**TRY IT**
All entries are to be quoted exactly; the images stay out of the copy.

· · · · ·

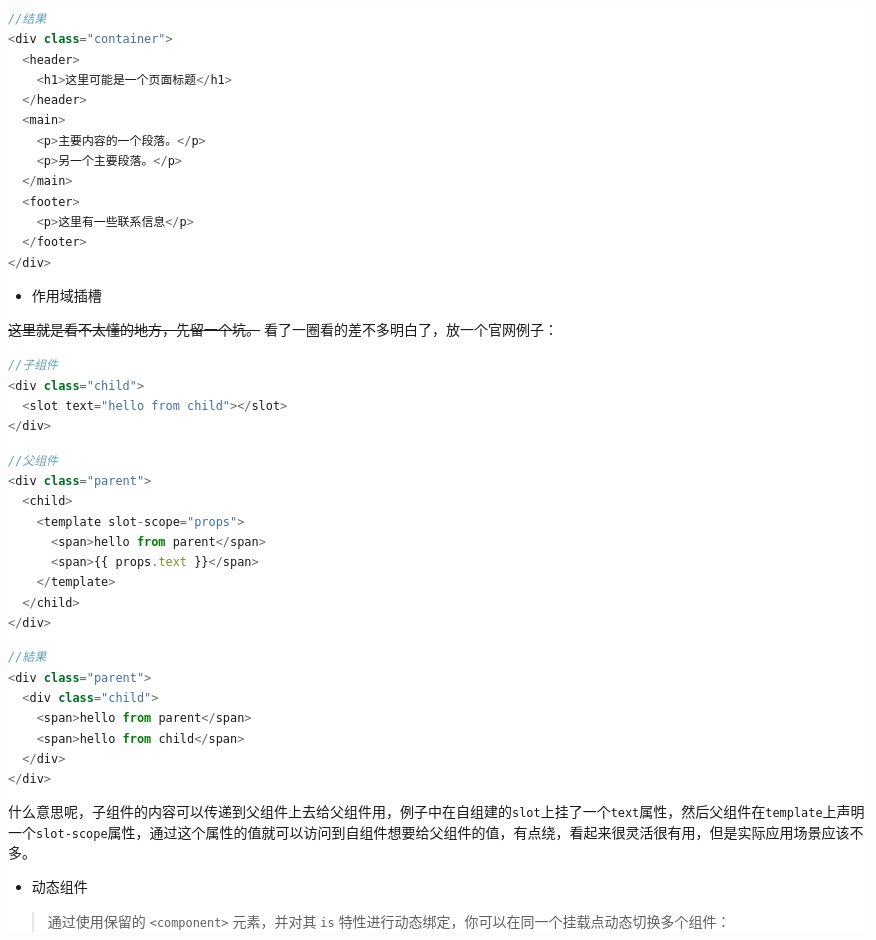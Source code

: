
 ```js
//结果
<div class="container">
  <header>
    <h1>这里可能是一个页面标题</h1>
  </header>
  <main>
    <p>主要内容的一个段落。</p>
    <p>另一个主要段落。</p>
  </main>
  <footer>
    <p>这里有一些联系信息</p>
  </footer>
</div>
```

* 作用域插槽

~~这里就是看不太懂的地方，先留一个坑。~~
看了一圈看的差不多明白了，放一个官网例子：

```js
//子组件
<div class="child">
  <slot text="hello from child"></slot>
</div>
```

```js
//父组件
<div class="parent">
  <child>
    <template slot-scope="props">
      <span>hello from parent</span>
      <span>{{ props.text }}</span>
    </template>
  </child>
</div>
```

```js
//結果
<div class="parent">
  <div class="child">
    <span>hello from parent</span>
    <span>hello from child</span>
  </div>
</div>
```

什么意思呢，子组件的内容可以传递到父组件上去给父组件用，例子中在自组建的`slot`上挂了一个`text`属性，然后父组件在`template`上声明一个`slot-scope`属性，通过这个属性的值就可以访问到自组件想要给父组件的值，有点绕，看起来很灵活很有用，但是实际应用场景应该不多。

* 动态组件

> 通过使用保留的 `<component>` 元素，并对其 `is` 特性进行动态绑定，你可以在同一个挂载点动态切换多个组件：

· · · · ·

**SOLVED PROBLEM**
Source code

:
 ```js
//结果
<div class="container">
  <header>
    <h1>这里可能是一个页面标题</h1>
  </header>
  <main>
    <p>主要内容的一个段落。</p>
    <p>另一个主要段落。</p>
  </main>
  <footer>
    <p>这里有一些联系信息</p>
  </footer>
</div>
```

* 作用域插槽

~~这里就是看不太懂的地方，先留一个坑。~~
看了一圈看的差不多明白了，放一个官网例子：

```js
//子组件
<div class="child">
  <slot text="hello from child"></slot>
</div>
```

```js
//父组件
<div class="parent">
  <child>
    <template slot-scope="props">
      <span>hello from parent</span>
      <span>{{ props.text }}</span>
    </template>
  </child>
</div>
```

```js
//結果
<div class="parent">
  <div class="child">
    <span>hello from parent</span>
    <span>hello from child</span>
  </div>
</div>
```

什么意思呢，子组件的内容可以传递到父组件上去给父组件用，例子中在自组建的`slot`上挂了一个`text`属性，然后父组件在`template`上声明一个`slot-scope`属性，通过这个属性的值就可以访问到自组件想要给父组件的值，有点绕，看起来很灵活很有用，但是实际应用场景应该不多。

* 动态组件

> 通过使用保留的 `<component>` 元素，并对其 `is` 特性进行动态绑定，你可以在同一个挂载点动态切换多个组件：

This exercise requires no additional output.